Restar, estar y aceptar...

17.11.2024

Noviembre: la antesala del final de una etapa, de un largo y extenuante viaje que en muchos momentos se tornó desesperante. Hace dos noches, alguien me preguntó cómo valoraba este 2024. Emití un largo suspiro, uno que emergió desde lo más profundo de mis entrañas. En ese suspiro, podía sentir la mezcla de emociones que aquella simple pregunta evocaba. Y, al tratar de responder, me di cuenta de que no podía definirlo.

Ha sido un año que deja huella, un surco profundo, de esos que marcan un antes y un después. Un año que me enseñó que el camino, al final, lo construyo yo. Ha sido un recorrido lleno de ausencias, de muros y fronteras que no logré derribar, de piedras pesadas en los bolsillos, de montañas escarpadas, de acantilados y buitres acechantes.

También hubo amaneceres llenos de luz y frías madrugadas, vientos y mareas indomables, lluvias y corrientes intensas. Largas noches de oscuridad, donde los sedantes del alma nublaron mi juicio, exiliaron la razón y enterraron mi corazón. Y aun así, hubo risas en mitad del duelo, lloros de recuerdo que brotaron como manantiales silenciosos, y nostalgia en la alegría, como si cada momento luminoso trajera consigo la sombra de lo que fue y ya no está.
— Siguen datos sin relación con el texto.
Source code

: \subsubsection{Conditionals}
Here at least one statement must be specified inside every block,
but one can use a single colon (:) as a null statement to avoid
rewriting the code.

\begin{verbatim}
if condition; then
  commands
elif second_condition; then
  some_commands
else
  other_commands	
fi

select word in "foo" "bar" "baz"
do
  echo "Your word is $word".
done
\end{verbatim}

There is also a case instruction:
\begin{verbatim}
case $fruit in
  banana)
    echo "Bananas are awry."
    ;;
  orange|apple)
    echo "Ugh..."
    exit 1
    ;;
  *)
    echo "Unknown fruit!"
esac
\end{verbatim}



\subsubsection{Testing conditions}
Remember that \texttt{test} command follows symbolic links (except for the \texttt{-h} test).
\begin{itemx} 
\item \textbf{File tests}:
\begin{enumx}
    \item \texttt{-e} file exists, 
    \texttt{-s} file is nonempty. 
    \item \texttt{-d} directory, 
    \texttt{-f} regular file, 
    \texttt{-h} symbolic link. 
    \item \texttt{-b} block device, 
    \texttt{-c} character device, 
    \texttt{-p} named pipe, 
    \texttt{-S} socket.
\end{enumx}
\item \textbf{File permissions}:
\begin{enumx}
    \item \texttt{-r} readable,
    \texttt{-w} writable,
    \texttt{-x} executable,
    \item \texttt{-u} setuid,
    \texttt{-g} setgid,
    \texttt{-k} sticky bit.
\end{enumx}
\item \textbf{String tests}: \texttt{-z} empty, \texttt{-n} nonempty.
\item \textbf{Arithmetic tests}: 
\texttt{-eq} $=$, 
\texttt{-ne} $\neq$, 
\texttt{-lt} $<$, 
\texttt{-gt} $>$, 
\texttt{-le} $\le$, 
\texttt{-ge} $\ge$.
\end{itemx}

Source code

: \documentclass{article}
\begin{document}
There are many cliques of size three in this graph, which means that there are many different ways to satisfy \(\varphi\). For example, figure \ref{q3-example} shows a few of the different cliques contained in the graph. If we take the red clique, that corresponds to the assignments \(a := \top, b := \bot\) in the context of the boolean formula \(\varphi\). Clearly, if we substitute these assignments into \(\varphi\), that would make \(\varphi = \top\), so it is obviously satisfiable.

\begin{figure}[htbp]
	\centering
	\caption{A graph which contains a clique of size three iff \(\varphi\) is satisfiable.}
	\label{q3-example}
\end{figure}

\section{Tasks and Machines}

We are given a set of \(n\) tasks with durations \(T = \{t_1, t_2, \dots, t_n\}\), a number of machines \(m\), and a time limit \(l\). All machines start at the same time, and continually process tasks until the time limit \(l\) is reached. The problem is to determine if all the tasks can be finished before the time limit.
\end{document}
La simbiosis quedó atrapada, enterrada y encarcelada, con la llave lanzada al vacío con fuerza, hacia un destino que, para entonces, ya no importaba. Sin embargo, del lienzo desdibujado de mi vida, los trazos cobraron vida propia. Los colores más oscuros pintaron una nueva paleta, un horizonte diferente.

En medio de todo, un espejismo de esperanza apareció al abrir una ventana, justo cuando todas las puertas parecían cerradas. Y así, con los ladrillos que quedaron de los muros caídos, empecé a reconstruir.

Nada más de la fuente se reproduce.